▶ _Directions_: Repeat every entry exactly as it stands. Omit the images.
★ ★ ★ ★ ★
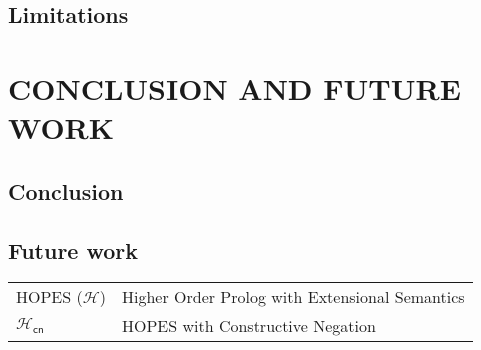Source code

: \documentclass[inscr,ack,preface]{dithesis}
\theoremstyle{definition}
\newcommand{\hcn}{$\mathcal{H}_\mathsf{cn}$}
\begin{document}
\section{Limitations}

\chapter{CONCLUSION AND FUTURE WORK}
\label{chap:conclusion}

\section{Conclusion}

\section{Future work}

\backmatter

\abbreviations
\begin{center}
	\renewcommand{\arraystretch}{1.5}
	\begin{longtable}{ l @{\qquad} l }
	\toprule
	  HOPES ($\mathcal{H}$)    & Higher Order Prolog with Extensional Semantics \\
    \hcn{}   & HOPES with Constructive Negation \\
	\bottomrule
	\end{longtable}
\end{center}

%
%
%



\end{document}
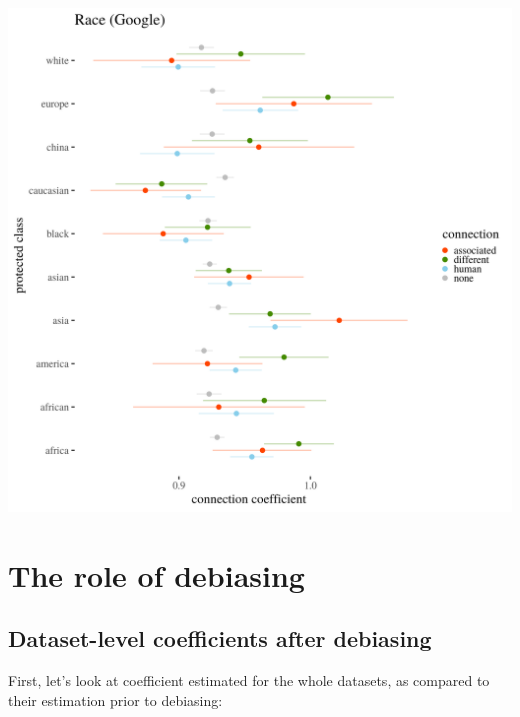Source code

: \documentclass[12pt,]{book}
\begin{document}
\includegraphics[width=14cm]{../images/visRaceGoogle.png}

\chapter{The role of debiasing}\label{the-role-of-debiasing}


\section{Dataset-level coefficients after
debiasing}\label{dataset-level-coefficients-after-debiasing}

First, let's look at coefficient estimated for the whole datasets, as
compared to their estimation prior to debiasing:
\end{document}
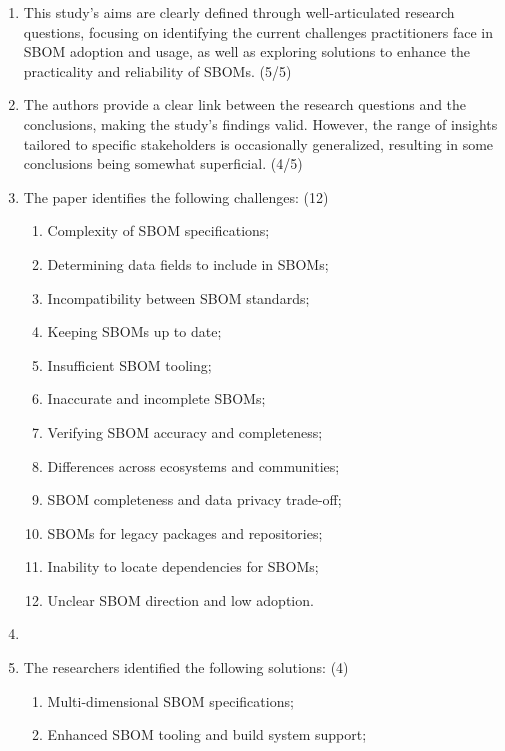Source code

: \begin{enumerate}
    \item This study's aims are clearly defined through well-articulated research questions, focusing on identifying the current challenges practitioners face in SBOM adoption and usage, as well as exploring solutions to enhance the practicality and reliability of SBOMs. (5/5)
    \item The authors provide a clear link between the research questions and the conclusions, making the study's findings valid. However, the range of insights tailored to specific stakeholders is occasionally generalized, resulting in some conclusions being somewhat superficial. (4/5)
    \item The paper identifies the following challenges: (12)
            \begin{enumerate}[label=\Alph*.]
                \item Complexity of SBOM specifications;
                \item Determining data fields to include in SBOMs;
                \item Incompatibility between SBOM standards;
                \item Keeping SBOMs up to date;
                \item Insufficient SBOM tooling;
                \item Inaccurate and incomplete SBOMs;
                \item Verifying SBOM accuracy and completeness;
                \item Differences across ecosystems and communities;
                \item SBOM completeness and data privacy trade-off;
                \item SBOMs for legacy packages and repositories;
                \item Inability to locate dependencies for SBOMs;
                \item Unclear SBOM direction and low adoption.
            \end{enumerate}
    \item %
    \item The researchers identified the following solutions: (4)
            \begin{enumerate}[label=\Alph*.]
                \item Multi-dimensional SBOM specifications;
                \item Enhanced SBOM tooling and build system support;

\end{enumerate}
\end{enumerate}
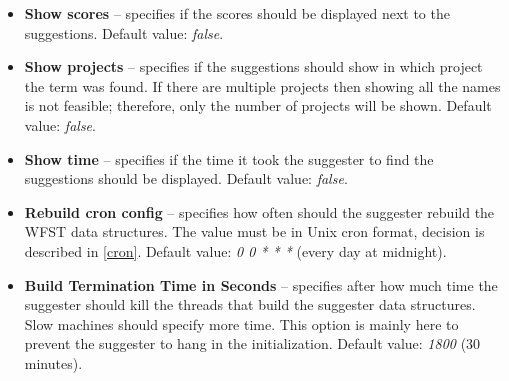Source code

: \begin{itemize}
    \item \textbf{Show scores} – specifies if the scores should be displayed next to the suggestions.
    Default value: \textit{false}.
    \item \textbf{Show projects} – specifies if the suggestions should show in which project the term was found.
    If there are multiple projects then showing all the names is not feasible; therefore, only the number of projects will be shown.
    Default value: \textit{false}.
    \item \textbf{Show time} – specifies if the time it took the suggester to find the suggestions should be displayed.
    Default value: \textit{false}.
    \item \textbf{Rebuild cron config} – specifies how often should the suggester rebuild the WFST data structures.
    The value must be in Unix cron format, decision is described in \ref{cron}.  Default value: \textit{0 0 * * *} (every day at midnight).
    \item \textbf{Build Termination Time in Seconds} – specifies after how much time the suggester should kill the
    threads that build the suggester data structures. Slow machines should specify more time. This option is mainly here
    to prevent the suggester to hang in the initialization. Default value: \textit{1800} (30 minutes).
\end{itemize}
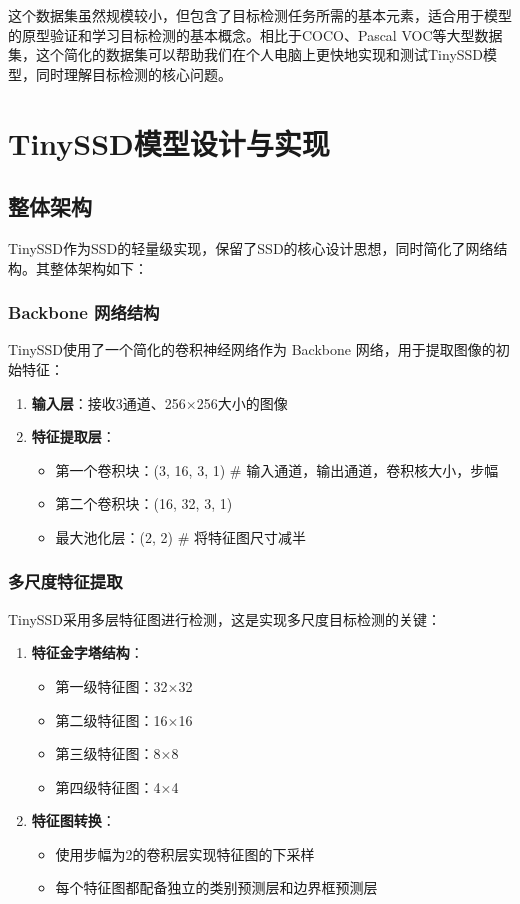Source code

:\documentclass[UTF8]{ctexart}
\begin{document}
这个数据集虽然规模较小，但包含了目标检测任务所需的基本元素，适合用于模型的原型验证和学习目标检测的基本概念。相比于COCO、Pascal VOC等大型数据集，这个简化的数据集可以帮助我们在个人电脑上更快地实现和测试TinySSD模型，同时理解目标检测的核心问题。

\section{TinySSD模型设计与实现}
\subsection{整体架构}

TinySSD作为SSD的轻量级实现，保留了SSD的核心设计思想，同时简化了网络结构。其整体架构如下：

\subsubsection{Backbone 网络结构}
TinySSD使用了一个简化的卷积神经网络作为 Backbone 网络，用于提取图像的初始特征：
\begin{enumerate}
    \item \textbf{输入层}：接收3通道、256$\times$256大小的图像
    \item \textbf{特征提取层}：
    \begin{itemize}
        \item 第一个卷积块：(3, 16, 3, 1) \hspace{0.5em} \# 输入通道，输出通道，卷积核大小，步幅
        \item 第二个卷积块：(16, 32, 3, 1)
        \item 最大池化层：(2, 2) \hspace{0.5em} \# 将特征图尺寸减半
    \end{itemize}
\end{enumerate}

\subsubsection{多尺度特征提取}
TinySSD采用多层特征图进行检测，这是实现多尺度目标检测的关键：
\begin{enumerate}
    \item \textbf{特征金字塔结构}：
    \begin{itemize}
        \item 第一级特征图：32$\times$32
        \item 第二级特征图：16$\times$16
        \item 第三级特征图：8$\times$8
        \item 第四级特征图：4$\times$4
    \end{itemize}
    
    \item \textbf{特征图转换}：
    \begin{itemize}
        \item 使用步幅为2的卷积层实现特征图的下采样
        \item 每个特征图都配备独立的类别预测层和边界框预测层
    \end{itemize}
\end{enumerate}
\end{document}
★ ★ ★ ★ ★
▶ _Answer section_:
Source code

: \documentclass[inscr,ack,preface]{dithesis}
\theoremstyle{definition}
\newcommand{\hcn}{$\mathcal{H}_\mathsf{cn}$}
\begin{document}
\section{Limitations}

\chapter{CONCLUSION AND FUTURE WORK}
\label{chap:conclusion}

\section{Conclusion}

\section{Future work}

\backmatter

\abbreviations
\begin{center}
	\renewcommand{\arraystretch}{1.5}
	\begin{longtable}{ l @{\qquad} l }
	\toprule
	  HOPES ($\mathcal{H}$)    & Higher Order Prolog with Extensional Semantics \\
    \hcn{}   & HOPES with Constructive Negation \\
	\bottomrule
	\end{longtable}
\end{center}

%
%
%



\end{document}
Source code

: \documentclass[12pt,]{book}
\begin{document}
\includegraphics[width=14cm]{../images/visRaceGoogle.png}

\chapter{The role of debiasing}\label{the-role-of-debiasing}


\section{Dataset-level coefficients after
debiasing}\label{dataset-level-coefficients-after-debiasing}

First, let's look at coefficient estimated for the whole datasets, as
compared to their estimation prior to debiasing:
\end{document}
Source code

: \begin{enumerate}
    \item This study's aims are clearly defined through well-articulated research questions, focusing on identifying the current challenges practitioners face in SBOM adoption and usage, as well as exploring solutions to enhance the practicality and reliability of SBOMs. (5/5)
    \item The authors provide a clear link between the research questions and the conclusions, making the study's findings valid. However, the range of insights tailored to specific stakeholders is occasionally generalized, resulting in some conclusions being somewhat superficial. (4/5)
    \item The paper identifies the following challenges: (12)
            \begin{enumerate}[label=\Alph*.]
                \item Complexity of SBOM specifications;
                \item Determining data fields to include in SBOMs;
                \item Incompatibility between SBOM standards;
                \item Keeping SBOMs up to date;
                \item Insufficient SBOM tooling;
                \item Inaccurate and incomplete SBOMs;
                \item Verifying SBOM accuracy and completeness;
                \item Differences across ecosystems and communities;
                \item SBOM completeness and data privacy trade-off;
                \item SBOMs for legacy packages and repositories;
                \item Inability to locate dependencies for SBOMs;
                \item Unclear SBOM direction and low adoption.
            \end{enumerate}
    \item %
    \item The researchers identified the following solutions: (4)
            \begin{enumerate}[label=\Alph*.]
                \item Multi-dimensional SBOM specifications;
                \item Enhanced SBOM tooling and build system support;

\end{enumerate}
\end{enumerate}
Source code

: \begin{itemize}
    \item \textbf{Show scores} – specifies if the scores should be displayed next to the suggestions.
    Default value: \textit{false}.
    \item \textbf{Show projects} – specifies if the suggestions should show in which project the term was found.
    If there are multiple projects then showing all the names is not feasible; therefore, only the number of projects will be shown.
    Default value: \textit{false}.
    \item \textbf{Show time} – specifies if the time it took the suggester to find the suggestions should be displayed.
    Default value: \textit{false}.
    \item \textbf{Rebuild cron config} – specifies how often should the suggester rebuild the WFST data structures.
    The value must be in Unix cron format, decision is described in \ref{cron}.  Default value: \textit{0 0 * * *} (every day at midnight).
    \item \textbf{Build Termination Time in Seconds} – specifies after how much time the suggester should kill the
    threads that build the suggester data structures. Slow machines should specify more time. This option is mainly here
    to prevent the suggester to hang in the initialization. Default value: \textit{1800} (30 minutes).
\end{itemize}
Source code

:\documentclass[UTF8]{ctexart}
\begin{document}
这个数据集虽然规模较小，但包含了目标检测任务所需的基本元素，适合用于模型的原型验证和学习目标检测的基本概念。相比于COCO、Pascal VOC等大型数据集，这个简化的数据集可以帮助我们在个人电脑上更快地实现和测试TinySSD模型，同时理解目标检测的核心问题。

\section{TinySSD模型设计与实现}
\subsection{整体架构}

TinySSD作为SSD的轻量级实现，保留了SSD的核心设计思想，同时简化了网络结构。其整体架构如下：

\subsubsection{Backbone 网络结构}
TinySSD使用了一个简化的卷积神经网络作为 Backbone 网络，用于提取图像的初始特征：
\begin{enumerate}
    \item \textbf{输入层}：接收3通道、256$\times$256大小的图像
    \item \textbf{特征提取层}：
    \begin{itemize}
        \item 第一个卷积块：(3, 16, 3, 1) \hspace{0.5em} \# 输入通道，输出通道，卷积核大小，步幅
        \item 第二个卷积块：(16, 32, 3, 1)
        \item 最大池化层：(2, 2) \hspace{0.5em} \# 将特征图尺寸减半
    \end{itemize}
\end{enumerate}

\subsubsection{多尺度特征提取}
TinySSD采用多层特征图进行检测，这是实现多尺度目标检测的关键：
\begin{enumerate}
    \item \textbf{特征金字塔结构}：
    \begin{itemize}
        \item 第一级特征图：32$\times$32
        \item 第二级特征图：16$\times$16
        \item 第三级特征图：8$\times$8
        \item 第四级特征图：4$\times$4
    \end{itemize}
    
    \item \textbf{特征图转换}：
    \begin{itemize}
        \item 使用步幅为2的卷积层实现特征图的下采样
        \item 每个特征图都配备独立的类别预测层和边界框预测层
    \end{itemize}
\end{enumerate}
\end{document}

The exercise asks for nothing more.